Data excerpts =>
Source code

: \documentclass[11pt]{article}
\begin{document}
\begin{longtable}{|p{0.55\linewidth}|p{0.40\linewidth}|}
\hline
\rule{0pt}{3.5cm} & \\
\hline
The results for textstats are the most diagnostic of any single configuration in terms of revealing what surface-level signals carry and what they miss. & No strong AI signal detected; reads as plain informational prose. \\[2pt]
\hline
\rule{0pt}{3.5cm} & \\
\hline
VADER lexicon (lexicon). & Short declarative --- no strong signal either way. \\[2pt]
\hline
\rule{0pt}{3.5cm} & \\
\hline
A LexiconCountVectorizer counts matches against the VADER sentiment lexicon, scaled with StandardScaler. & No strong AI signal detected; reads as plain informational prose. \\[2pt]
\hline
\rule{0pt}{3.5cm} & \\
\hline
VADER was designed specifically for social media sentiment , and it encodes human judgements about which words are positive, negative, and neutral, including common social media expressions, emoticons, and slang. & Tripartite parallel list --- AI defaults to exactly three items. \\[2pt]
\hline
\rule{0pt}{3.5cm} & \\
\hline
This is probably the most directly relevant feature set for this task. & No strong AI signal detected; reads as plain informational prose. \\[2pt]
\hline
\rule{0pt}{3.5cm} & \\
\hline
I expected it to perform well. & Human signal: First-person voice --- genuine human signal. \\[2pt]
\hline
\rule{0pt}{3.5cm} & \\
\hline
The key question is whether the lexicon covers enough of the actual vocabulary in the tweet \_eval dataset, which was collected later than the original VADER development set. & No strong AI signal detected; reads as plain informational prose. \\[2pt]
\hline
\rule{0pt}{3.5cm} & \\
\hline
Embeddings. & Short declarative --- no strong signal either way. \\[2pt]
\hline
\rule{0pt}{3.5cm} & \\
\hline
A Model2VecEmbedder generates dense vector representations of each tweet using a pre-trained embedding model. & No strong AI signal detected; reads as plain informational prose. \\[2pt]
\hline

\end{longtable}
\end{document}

WHAT YOU ARE ASKED TO DO => Reproduce the entries above in full by retyping them exactly.

RESULT OF THE EXERCISE =>
Source code

: \documentclass[11pt]{article}
\begin{document}
\begin{longtable}{|p{0.55\linewidth}|p{0.40\linewidth}|}
\hline
\rule{0pt}{3.5cm} & \\
\hline
The results for textstats are the most diagnostic of any single configuration in terms of revealing what surface-level signals carry and what they miss. & No strong AI signal detected; reads as plain informational prose. \\[2pt]
\hline
\rule{0pt}{3.5cm} & \\
\hline
VADER lexicon (lexicon). & Short declarative --- no strong signal either way. \\[2pt]
\hline
\rule{0pt}{3.5cm} & \\
\hline
A LexiconCountVectorizer counts matches against the VADER sentiment lexicon, scaled with StandardScaler. & No strong AI signal detected; reads as plain informational prose. \\[2pt]
\hline
\rule{0pt}{3.5cm} & \\
\hline
VADER was designed specifically for social media sentiment , and it encodes human judgements about which words are positive, negative, and neutral, including common social media expressions, emoticons, and slang. & Tripartite parallel list --- AI defaults to exactly three items. \\[2pt]
\hline
\rule{0pt}{3.5cm} & \\
\hline
This is probably the most directly relevant feature set for this task. & No strong AI signal detected; reads as plain informational prose. \\[2pt]
\hline
\rule{0pt}{3.5cm} & \\
\hline
I expected it to perform well. & Human signal: First-person voice --- genuine human signal. \\[2pt]
\hline
\rule{0pt}{3.5cm} & \\
\hline
The key question is whether the lexicon covers enough of the actual vocabulary in the tweet \_eval dataset, which was collected later than the original VADER development set. & No strong AI signal detected; reads as plain informational prose. \\[2pt]
\hline
\rule{0pt}{3.5cm} & \\
\hline
Embeddings. & Short declarative --- no strong signal either way. \\[2pt]
\hline
\rule{0pt}{3.5cm} & \\
\hline
A Model2VecEmbedder generates dense vector representations of each tweet using a pre-trained embedding model. & No strong AI signal detected; reads as plain informational prose. \\[2pt]
\hline

\end{longtable}
\end{document}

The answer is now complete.